Project 3: Build Your Own Shell

Build a minimal interactive shell that runs programs, handles built-ins, and wires pipelines.

Quick Reference

Attribute Value
Difficulty Intermediate
Time Estimate 1 week
Main Programming Language C (Alternatives: Rust, Go)
Alternative Programming Languages Rust, Go
Coolness Level See REFERENCE.md (Level 3)
Business Potential See REFERENCE.md (Level 2)
Prerequisites fork/exec basics, file descriptors, signals
Key Topics process control, pipelines, job control

1. Learning Objectives

By completing this project, you will:

  1. Implement the fork-exec-wait loop reliably.
  2. Build pipelines by connecting file descriptors.
  3. Handle signals so the shell survives Ctrl+C.
  4. Explain why built-ins must run inside the shell.

2. All Theory Needed (Per-Concept Breakdown)

Process Model and Pipeline Control

Fundamentals A shell is a process that spawns other processes. It reads a command line, determines whether the command is built-in or external, and then uses fork and exec to launch programs. Pipelines are created by connecting stdout of one process to stdin of another using pipes, which are kernel-managed byte streams. Signals add control flow: the terminal sends SIGINT to the foreground process group, and the shell must decide whether to forward or ignore it. Understanding the process model and pipeline setup is essential because a shell is the simplest place where these OS primitives are used together.

Deep Dive The core shell loop is simple: read input, parse, decide, execute. The complexity lies in process control and file descriptor manipulation. The shell itself is a long-lived process. When it launches a command, it uses fork to create a child process that inherits the parent’s environment, file descriptors, and working directory. The child then replaces itself with the target program via exec. The parent process waits for the child to exit, collects its exit status, and returns to the prompt. This pattern is the foundation of Unix program execution.

Pipelines extend the pattern. A pipeline requires a pipe for each connection between commands. Each pipe has a read end and a write end. To connect two commands, the shell forks a child for the producer, duplicates the write end of the pipe to stdout, and closes unused file descriptors. It then forks a child for the consumer, duplicates the read end of the pipe to stdin, and closes unused file descriptors. The parent closes both ends and waits. The order and timing of these closes matters: leaving an unused write end open can cause the reader to block forever waiting for EOF.

Built-ins are a conceptual twist. Commands like cd and exit must affect the shell itself, not a child. If the shell executed them in a child process, the child would change its directory or exit, but the parent shell would remain unchanged. This is why shells classify commands into built-ins and external programs. This is not a special kernel feature; it is a policy decision enforced by the shell.
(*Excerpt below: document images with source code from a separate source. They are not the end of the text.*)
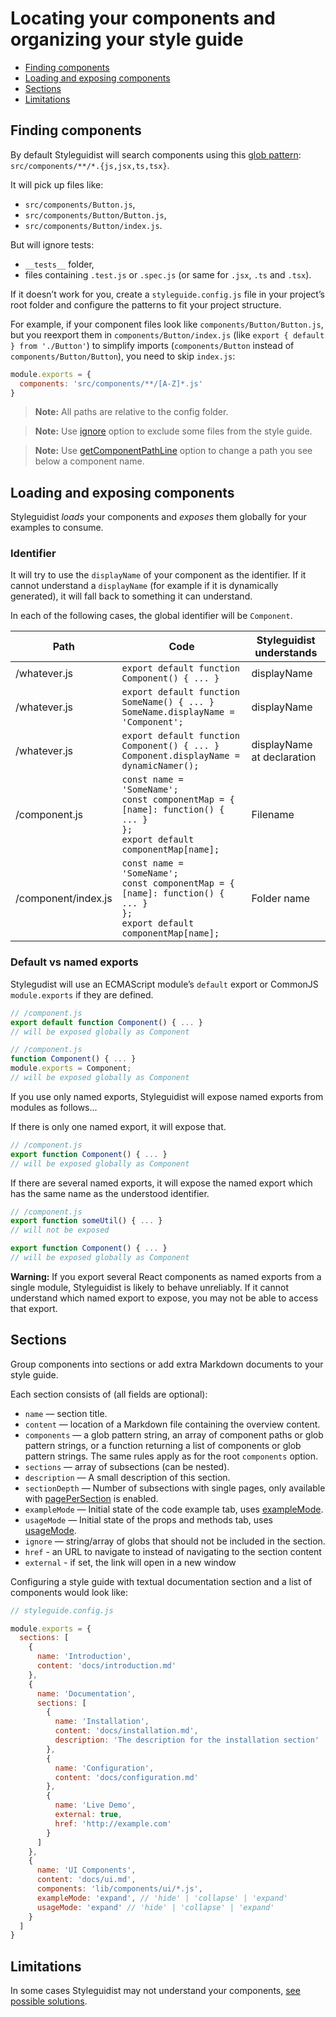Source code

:# Locating your components and organizing your style guide

<!-- To update run: npx markdown-toc --maxdepth 2 -i docs/Components.md -->

<!-- toc -->

- [Finding components](#finding-components)
- [Loading and exposing components](#loading-and-exposing-components)
- [Sections](#sections)
- [Limitations](#limitations)

<!-- tocstop -->

## Finding components

By default Styleguidist will search components using this [glob pattern](https://github.com/isaacs/node-glob#glob-primer): `src/components/**/*.{js,jsx,ts,tsx}`.

It will pick up files like:

- `src/components/Button.js`,
- `src/components/Button/Button.js`,
- `src/components/Button/index.js`.

But will ignore tests:

- `__tests__` folder,
- files containing `.test.js` or `.spec.js` (or same for `.jsx`, `.ts` and `.tsx`).

If it doesn’t work for you, create a `styleguide.config.js` file in your project’s root folder and configure the patterns to fit your project structure.

For example, if your component files look like `components/Button/Button.js`, but you reexport them in `components/Button/index.js` (like `export { default } from './Button'`) to simplify imports (`components/Button` instead of `components/Button/Button`), you need to skip `index.js`:

```javascript
module.exports = {
  components: 'src/components/**/[A-Z]*.js'
}
```

> **Note:** All paths are relative to the config folder.

> **Note:** Use [ignore](Configuration.md#ignore) option to exclude some files from the style guide.

> **Note:** Use [getComponentPathLine](Configuration.md#getcomponentpathline) option to change a path you see below a component name.

## Loading and exposing components

Styleguidist _loads_ your components and _exposes_ them globally for your examples to consume.

### Identifier

It will try to use the `displayName` of your component as the identifier. If it cannot understand a `displayName` (for example if it is dynamically generated), it will fall back to something it can understand.

In each of the following cases, the global identifier will be `Component`.

| Path                | Code                                                                                                                                   | Styleguidist understands   |
| ------------------- | -------------------------------------------------------------------------------------------------------------------------------------- | -------------------------- |
| /whatever.js        | `export default function Component() { ... }`                                                                                          | displayName                |
| /whatever.js        | `export default function SomeName() { ... }`<br>`SomeName.displayName = 'Component';`                                                  | displayName                |
| /whatever.js        | `export default function Component() { ... }`<br>`Component.displayName = dynamicNamer();`                                             | displayName at declaration |
| /component.js       | `const name = 'SomeName';`<br>`const componentMap = {`<br>`[name]: function() { ... }`<br>`};`<br>`export default componentMap[name];` | Filename                   |
| /component/index.js | `const name = 'SomeName';`<br>`const componentMap = {`<br>`[name]: function() { ... }`<br>`};`<br>`export default componentMap[name];` | Folder name                |

### Default vs named exports

Stylegudist will use an ECMAScript module’s `default` export or CommonJS `module.exports` if they are defined.

```javascript
// /component.js
export default function Component() { ... }
// will be exposed globally as Component

// /component.js
function Component() { ... }
module.exports = Component;
// will be exposed globally as Component
```

If you use only named exports, Styleguidist will expose named exports from modules as follows...

If there is only one named export, it will expose that.

```javascript
// /component.js
export function Component() { ... }
// will be exposed globally as Component
```

If there are several named exports, it will expose the named export which has the same name as the understood identifier.

```javascript
// /component.js
export function someUtil() { ... }
// will not be exposed

export function Component() { ... }
// will be exposed globally as Component
```

**Warning:** If you export several React components as named exports from a single module, Styleguidist is likely to behave unreliably. If it cannot understand which named export to expose, you may not be able to access that export.

## Sections

Group components into sections or add extra Markdown documents to your style guide.

Each section consists of (all fields are optional):

- `name` — section title.
- `content` — location of a Markdown file containing the overview content.
- `components` — a glob pattern string, an array of component paths or glob pattern strings, or a function returning a list of components or glob pattern strings. The same rules apply as for the root `components` option.
- `sections` — array of subsections (can be nested).
- `description` — A small description of this section.
- `sectionDepth` — Number of subsections with single pages, only available with [pagePerSection](Configuration.md#pagepersection) is enabled.
- `exampleMode` — Initial state of the code example tab, uses [exampleMode](Configuration.md#examplemode).
- `usageMode` — Initial state of the props and methods tab, uses [usageMode](Configuration.md#usagemode).
- `ignore` — string/array of globs that should not be included in the section.
- `href` - an URL to navigate to instead of navigating to the section content
- `external` - if set, the link will open in a new window

Configuring a style guide with textual documentation section and a list of components would look like:

```javascript
// styleguide.config.js

module.exports = {
  sections: [
    {
      name: 'Introduction',
      content: 'docs/introduction.md'
    },
    {
      name: 'Documentation',
      sections: [
        {
          name: 'Installation',
          content: 'docs/installation.md',
          description: 'The description for the installation section'
        },
        {
          name: 'Configuration',
          content: 'docs/configuration.md'
        },
        {
          name: 'Live Demo',
          external: true,
          href: 'http://example.com'
        }
      ]
    },
    {
      name: 'UI Components',
      content: 'docs/ui.md',
      components: 'lib/components/ui/*.js',
      exampleMode: 'expand', // 'hide' | 'collapse' | 'expand'
      usageMode: 'expand' // 'hide' | 'collapse' | 'expand'
    }
  ]
}
```

## Limitations

In some cases Styleguidist may not understand your components, [see possible solutions](Thirdparties.md).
Signals and process groups introduce additional constraints. The terminal sends signals to the foreground process group, not to a single process. When the shell starts a pipeline, it should put all pipeline processes into the same process group and set that group as the foreground. The shell should also ignore or handle SIGINT so that Ctrl+C terminates the pipeline but not the shell. Failure to manage process groups results in the shell killing itself or leaving orphaned processes in the background.

Parsing is its own topic, but for a minimal shell you can treat it as tokenization with a few operators (pipes and redirection). The important insight is that parsing determines execution: a line with pipes implies multiple processes and pipes; a line with redirection implies adjusting file descriptors before exec. The shell is therefore a compiler of sorts: it translates a string into a process tree and file descriptor wiring plan.
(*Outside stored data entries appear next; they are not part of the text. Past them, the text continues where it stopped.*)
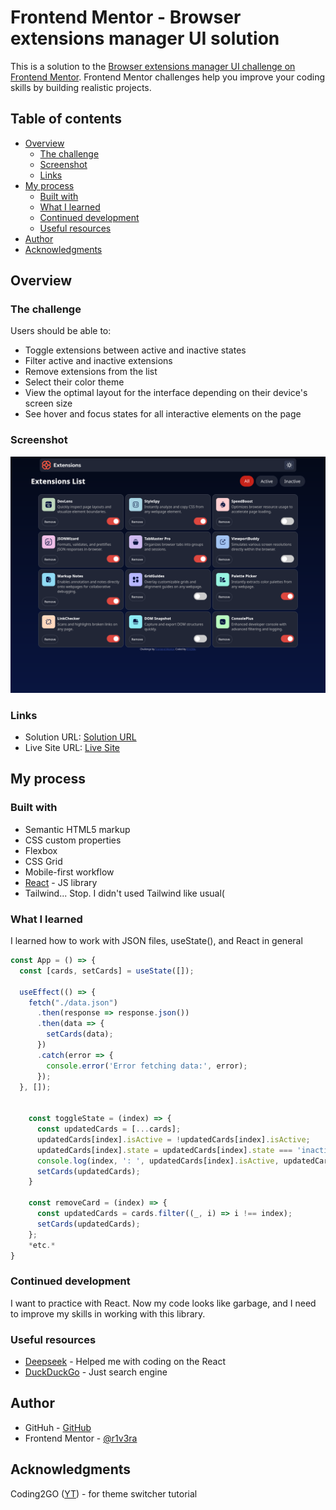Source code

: # Frontend Mentor - Browser extensions manager UI solution

This is a solution to the [Browser extensions manager UI challenge on Frontend Mentor](https://www.frontendmentor.io/challenges/browser-extension-manager-ui-yNZnOfsMAp). Frontend Mentor challenges help you improve your coding skills by building realistic projects. 

## Table of contents

- [Overview](#overview)
  - [The challenge](#the-challenge)
  - [Screenshot](#screenshot)
  - [Links](#links)
- [My process](#my-process)
  - [Built with](#built-with)
  - [What I learned](#what-i-learned)
  - [Continued development](#continued-development)
  - [Useful resources](#useful-resources)
- [Author](#author)
- [Acknowledgments](#acknowledgments)


## Overview

### The challenge

Users should be able to:

- Toggle extensions between active and inactive states
- Filter active and inactive extensions
- Remove extensions from the list
- Select their color theme
- View the optimal layout for the interface depending on their device's screen size
- See hover and focus states for all interactive elements on the page

### Screenshot

![](./screenshot.png)

### Links

- Solution URL: [Solution URL](https://www.frontendmentor.io/challenges/browser-extension-manager-ui-yNZnOfsMAp)
- Live Site URL: [Live Site](https://browser-extension-manager-ui-main-eight.vercel.app/)

## My process

### Built with

- Semantic HTML5 markup
- CSS custom properties
- Flexbox
- CSS Grid
- Mobile-first workflow
- [React](https://reactjs.org/) - JS library
- Tailwind... Stop. I didn't used Tailwind like usual(


### What I learned

I learned how to work with JSON files, useState(), and React in general


```js
const App = () => {
  const [cards, setCards] = useState([]);
  
  useEffect(() => {
    fetch("./data.json")
      .then(response => response.json())
      .then(data => {
        setCards(data);
      })
      .catch(error => {
        console.error('Error fetching data:', error);
      });
  }, []);

  
    const toggleState = (index) => {
      const updatedCards = [...cards];
      updatedCards[index].isActive = !updatedCards[index].isActive;
      updatedCards[index].state = updatedCards[index].state === 'inactive' ? 'active' : 'inactive';
      console.log(index, ': ', updatedCards[index].isActive, updatedCards[index].state);
      setCards(updatedCards);
    }
      
    const removeCard = (index) => {
      const updatedCards = cards.filter((_, i) => i !== index);
      setCards(updatedCards);
    };
    *etc.*
}
```


### Continued development

I want to practice with React. Now my code looks like garbage, and I need to improve my skills in working with this library.

### Useful resources

- [Deepseek](https://chat.deepseek.com) - Helped me with coding on the React
- [DuckDuckGo](https://www.duckduckgo.com) - Just search engine


## Author

- GitHuh - [GitHub](https://www.github.com/r1v3ra-1508)
- Frontend Mentor - [@r1v3ra](https://www.frontendmentor.io/profile/r1v3ra-1508)



## Acknowledgments

Coding2GO ([YT](https://www.youtube.com/@coding2go)) - for theme switcher tutorial

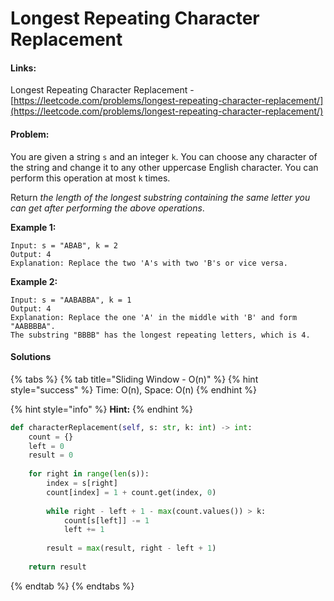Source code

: # Longest Repeating Character Replacement

#### Links:

Longest Repeating Character Replacement - [https://leetcode.com/problems/longest-repeating-character-replacement/](https://leetcode.com/problems/longest-repeating-character-replacement/)

#### Problem:

You are given a string `s` and an integer `k`. You can choose any character of the string and change it to any other uppercase English character. You can perform this operation at most `k` times.

Return _the length of the longest substring containing the same letter you can get after performing the above operations_.

**Example 1:**

```
Input: s = "ABAB", k = 2
Output: 4
Explanation: Replace the two 'A's with two 'B's or vice versa.
```

**Example 2:**

```
Input: s = "AABABBA", k = 1
Output: 4
Explanation: Replace the one 'A' in the middle with 'B' and form "AABBBBA".
The substring "BBBB" has the longest repeating letters, which is 4.
```

#### Solutions

{% tabs %}
{% tab title="Sliding Window - O(n)" %}
{% hint style="success" %}
Time: O(n), Space: O(n)
{% endhint %}

{% hint style="info" %}
**Hint:** &#x20;
{% endhint %}

```python
def characterReplacement(self, s: str, k: int) -> int:
    count = {}
    left = 0
    result = 0
    
    for right in range(len(s)):
        index = s[right]
        count[index] = 1 + count.get(index, 0)
        
        while right - left + 1 - max(count.values()) > k:
            count[s[left]] -= 1
            left += 1
        
        result = max(result, right - left + 1)
        
    return result
```
{% endtab %}
{% endtabs %}
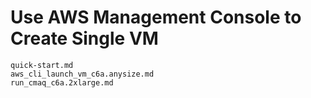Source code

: # Use AWS Management Console to Create Single VM 

```{toctree}
quick-start.md
aws_cli_launch_vm_c6a.anysize.md
run_cmaq_c6a.2xlarge.md
```

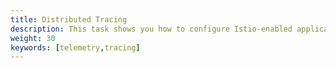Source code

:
```yaml
---
title: Distributed Tracing
description: This task shows you how to configure Istio-enabled applications to collect trace spans.
weight: 30
keywords: [telemetry,tracing]
---
```


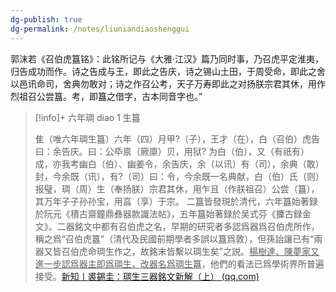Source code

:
 ```yaml
---
dg-publish: true
dg-permalink: /notes/liuniandiaoshenggui
---
```

郭沫若《召伯虎簋铭》：此铭所记与《大雅·江汉》篇乃同时事，乃召虎平定淮夷，归告成功而作。诗之告成与王，即此之告庆，诗之锡山土田，于周受命，即此之舍以邑讯命司，舍典勿敢对；诗之作召公考，天子万寿即此之对扬朕宗君其休，用作烈祖召公尝簋。考，即簋之借字，古本同音字也。”
> [!info]+ 六年琱 diao 1 生簋
> 
> 隹（唯六年琱生簋）六年（四）月甲?（子），王才（在），白（召伯）虎告曰：余告庆。曰：公氒禀（厥廪）贝，用狱? 为白（伯），又（有祇有）成，亦我考幽白（伯）、幽姜令，余告庆，余（以讯）有（司），余典（敢）封，今余既（讯），有?（司）曰：令，今余既一名典献，白（伯）氏（则）报璧，琱（周）生（奉扬朕）宗君其休，用乍且（作朕祖召）公尝（簋），其万年子子孙孙宝，用亯（享）于宗。
> 二簋皆發現於清代，六年簋始著録於阮元《積古齋鐘鼎彝器款識法帖》，五年簋始著録於吴式芬《攈古録金文》。二器銘文中都有召伯虎之名，早期的研究者多認爲器爲召伯虎所作，稱之爲“召伯虎簋”（清代及民國前期學者多誤以簋爲敦），但孫詒讓已有“兩器又皆召伯虎命琱生作之，故銘末皆繫以琱生矣”之説。<u>楊樹達、陳夢家又進一步認爲器主即爲琱生，改器名爲琱生簋</u>，他們的看法已爲學術界所普遍接受。[新知丨裘錫圭：琱生三器銘文新解（上） (qq.com)](https://mp.weixin.qq.com/s?__biz=MzA3MzU4NTMwNQ==&mid=2653960957&idx=1&sn=cd046ec89b20b3b0f37990ef025885c1&chksm=84c85d0bb3bfd41de3d7cd2b89d976d89f83e9b4ee43b4372d051be4c5c636ba0276205eda78&scene=27)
How this fit on projects You will apply this concept in §3.1 for pipeline requirements, in §4.2 for component design, and in §5.10 for implementation phases. It also supports P02-syscall-tracer.md by providing realistic workloads to trace.

Definitions & key terms

  • Fork: Create a child process that inherits parent state.
  • Exec: Replace the current process with a new program.
  • Pipe: Kernel buffer connecting output of one process to input of another.
  • Process group: A set of processes that receive terminal signals together.
  • Built-in: Command executed by the shell itself.

Mental model diagram

Shell
  |
  +-- fork -> child A -> exec cmd1 -> stdout -> pipe -> child B -> exec cmd2
  |
  +-- wait for children

How it works

  1. Read and parse a command line.
  2. If built-in, execute in shell process.
  3. If external, fork one child per command.
  4. Connect pipes and redirections.
  5. Wait for all children and return to prompt.

Minimal concrete example

Pipeline plan (conceptual):
cmd1 | cmd2
- create pipe
- child A: stdout -> pipe write
- child B: stdin  -> pipe read

Common misconceptions

  • “exec creates a new PID.” It reuses the current PID.
  • “Pipes are files on disk.” They are kernel buffers in memory.
  • “Signals go to one process only.” Terminals signal process groups.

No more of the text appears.